In a previous article we looked at the VectorDrawable support that was added to Android Studio 1.4 and found it was lacking in a few key areas. Firstly the SVG import tool really did not do a great job of importing SVG assets; Secondly, the auto conversion of SVG to PNG for pre-API21 devices mangled our graphics when it generated the PNGs.
With the arrival of Android Studio 2.0 Preview releases (at the time of writing Preview 2 has just been released) it seemed a good time to re-visit this and see if anything has improved.
As before we’re going to use the official SVG logo as our benchmark as it uses many aspects of SVG whilst avoiding gradients (which realistically are unlikely to be supported any time soon for performance reasons).
If we import the logo (available in SVG form) using
New|Vector Asset|Local SVG File we no longer get a parsing error when we import, but what actually gets imported isn’t quite right:
There is only really one missing aspect of SVG support which is causing this: Local IRI references are not supported. Local IRI references allow a specific shape to be defined once, and then used multiple times within the document with different strokes, fills and transformations. The official SVG logo defines a dumbbell-like shape (a line with circles at each end) in such a way and uses it with a black and yellow fills, plus various rotations to get the flower-like component of the SVG logo. Similarly the letters ‘S’, ‘V’, & ‘G’ are defined in the same way and do not get rendered as a result.
It isn’t overly difficult to manually edit the source SVG and replace any Local IRI references with copies of the shape definition that they are referencing, but it is an onerous task, to say the least.
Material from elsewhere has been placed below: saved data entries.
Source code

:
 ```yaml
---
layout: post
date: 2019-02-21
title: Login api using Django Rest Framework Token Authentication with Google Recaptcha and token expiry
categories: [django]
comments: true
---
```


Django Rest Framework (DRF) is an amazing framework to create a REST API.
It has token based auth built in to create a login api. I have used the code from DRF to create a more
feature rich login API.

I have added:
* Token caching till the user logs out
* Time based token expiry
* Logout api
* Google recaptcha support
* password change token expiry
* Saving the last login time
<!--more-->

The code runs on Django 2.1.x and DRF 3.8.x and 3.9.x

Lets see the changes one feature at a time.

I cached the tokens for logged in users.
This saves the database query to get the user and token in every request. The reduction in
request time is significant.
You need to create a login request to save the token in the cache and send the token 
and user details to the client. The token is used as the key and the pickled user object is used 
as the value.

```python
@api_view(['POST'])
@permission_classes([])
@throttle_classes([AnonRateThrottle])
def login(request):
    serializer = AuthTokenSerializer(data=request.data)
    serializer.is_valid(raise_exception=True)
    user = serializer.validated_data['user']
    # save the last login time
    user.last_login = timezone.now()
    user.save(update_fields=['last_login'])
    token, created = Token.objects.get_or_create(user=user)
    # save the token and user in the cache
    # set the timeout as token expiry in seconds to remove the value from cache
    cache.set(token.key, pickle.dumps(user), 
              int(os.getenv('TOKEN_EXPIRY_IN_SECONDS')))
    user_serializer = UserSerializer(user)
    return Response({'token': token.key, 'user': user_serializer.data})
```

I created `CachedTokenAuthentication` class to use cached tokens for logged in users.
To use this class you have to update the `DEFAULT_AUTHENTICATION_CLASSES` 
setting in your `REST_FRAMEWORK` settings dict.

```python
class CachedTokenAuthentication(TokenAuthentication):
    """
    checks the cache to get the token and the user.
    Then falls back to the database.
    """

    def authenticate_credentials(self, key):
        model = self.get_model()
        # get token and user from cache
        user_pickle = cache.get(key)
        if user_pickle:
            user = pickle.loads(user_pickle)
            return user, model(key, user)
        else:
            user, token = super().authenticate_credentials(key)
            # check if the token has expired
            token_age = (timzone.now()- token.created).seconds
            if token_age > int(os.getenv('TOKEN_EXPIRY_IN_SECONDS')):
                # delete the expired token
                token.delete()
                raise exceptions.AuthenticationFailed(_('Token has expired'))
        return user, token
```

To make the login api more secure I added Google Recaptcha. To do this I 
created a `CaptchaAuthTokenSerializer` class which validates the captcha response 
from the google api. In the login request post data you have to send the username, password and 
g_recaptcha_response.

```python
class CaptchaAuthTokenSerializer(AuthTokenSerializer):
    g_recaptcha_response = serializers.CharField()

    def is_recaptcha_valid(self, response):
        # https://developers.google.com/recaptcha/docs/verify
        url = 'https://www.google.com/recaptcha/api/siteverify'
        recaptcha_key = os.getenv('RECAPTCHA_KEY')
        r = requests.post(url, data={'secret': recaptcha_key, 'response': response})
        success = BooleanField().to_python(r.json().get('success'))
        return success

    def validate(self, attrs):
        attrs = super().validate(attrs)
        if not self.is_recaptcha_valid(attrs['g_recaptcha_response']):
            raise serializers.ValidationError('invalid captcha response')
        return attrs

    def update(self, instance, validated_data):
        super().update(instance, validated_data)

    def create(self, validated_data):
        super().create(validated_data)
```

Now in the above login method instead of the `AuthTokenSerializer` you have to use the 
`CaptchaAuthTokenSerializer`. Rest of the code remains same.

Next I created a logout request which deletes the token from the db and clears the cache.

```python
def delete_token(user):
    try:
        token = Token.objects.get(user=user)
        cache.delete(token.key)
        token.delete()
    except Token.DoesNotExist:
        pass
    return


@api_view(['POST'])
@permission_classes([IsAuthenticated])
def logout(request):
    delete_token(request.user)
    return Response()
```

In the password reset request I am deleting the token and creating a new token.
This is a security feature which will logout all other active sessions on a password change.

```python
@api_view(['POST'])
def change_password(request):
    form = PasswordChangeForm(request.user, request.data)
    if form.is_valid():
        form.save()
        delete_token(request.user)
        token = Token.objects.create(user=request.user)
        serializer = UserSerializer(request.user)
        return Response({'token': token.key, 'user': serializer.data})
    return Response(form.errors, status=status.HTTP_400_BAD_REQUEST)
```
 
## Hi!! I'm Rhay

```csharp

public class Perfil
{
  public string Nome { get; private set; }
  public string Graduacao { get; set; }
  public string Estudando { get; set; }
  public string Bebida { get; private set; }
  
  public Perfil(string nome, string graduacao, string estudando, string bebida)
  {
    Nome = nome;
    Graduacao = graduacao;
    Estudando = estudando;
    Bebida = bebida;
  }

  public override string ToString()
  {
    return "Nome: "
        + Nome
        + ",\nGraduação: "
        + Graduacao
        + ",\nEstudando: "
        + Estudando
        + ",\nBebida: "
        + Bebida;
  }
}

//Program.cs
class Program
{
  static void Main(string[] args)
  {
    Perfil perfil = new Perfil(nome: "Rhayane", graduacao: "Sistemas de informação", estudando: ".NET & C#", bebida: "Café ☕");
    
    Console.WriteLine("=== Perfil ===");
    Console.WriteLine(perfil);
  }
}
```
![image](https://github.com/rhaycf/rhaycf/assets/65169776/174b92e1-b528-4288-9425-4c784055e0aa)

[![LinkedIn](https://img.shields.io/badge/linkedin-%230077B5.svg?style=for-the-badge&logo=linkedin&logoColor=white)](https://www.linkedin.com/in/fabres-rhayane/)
For the sake of completeness I also tried converting the logo using the Juraj Novák’s online conversion tool, which fared no better – again because of local IRI references:
So there are still issues with importing / converting SVG assets as VectorDrawable but I think it only fair to say that there has been a vast improvement since I last tried. Previously I just got some fairly meaningless errors messages which did not help me to determine where the problem lay. I suspect that for SVG assets which do not rely on local IRI references there will be a much higher success rate than before – so there is a definite improvement!
So now let’s turn our attention to the other part of the tool-chain: Generating PNGs from VectorDrawable assets at build-time. Just to recap: This is now part of the build tools that if you set a minSdkVersion below 21, the PNG assets will automatically be generated from any VectorDrawable assts within your project. When your APK is run on API 21 and later devices it will use your VectorDrawable, but on earlier devices it will use the appropriate PNGs instead. In other words, you only need to add assets as VectorDrawables and the build tools will convert them automagically, if required.
When I tried this previously, I found that
elements within the VectorDrawable files were being ignored and so any translations that were being applied at group level were also being ignored and so the PNGs were not being rendered correctly.
I am extremely happy to report that this issue has now been resolved, and the conversion of my hand-tweaked (to remove the local IRI references) which I used in previously now renders beautifully to a PNG (this is the actual PNG that was produced by a build):
I must say that I was rather disappointed at the time I wrote the previous article about the many issues that I hit and somewhat reluctantly reached the conclusion that the tools were really not ready to use in real projects. However, I think that many of those issues have been resolved and these tools are reaching a point where I would be happy to use them is real projects. There are still some import / conversion issues but that is always going to be the case with a format like SVG which is very open to interpretation – no two SVG authors (be they human or software) will do a particular thing in the same way. But if the tools keep improving at the rate that they have already, then who knows!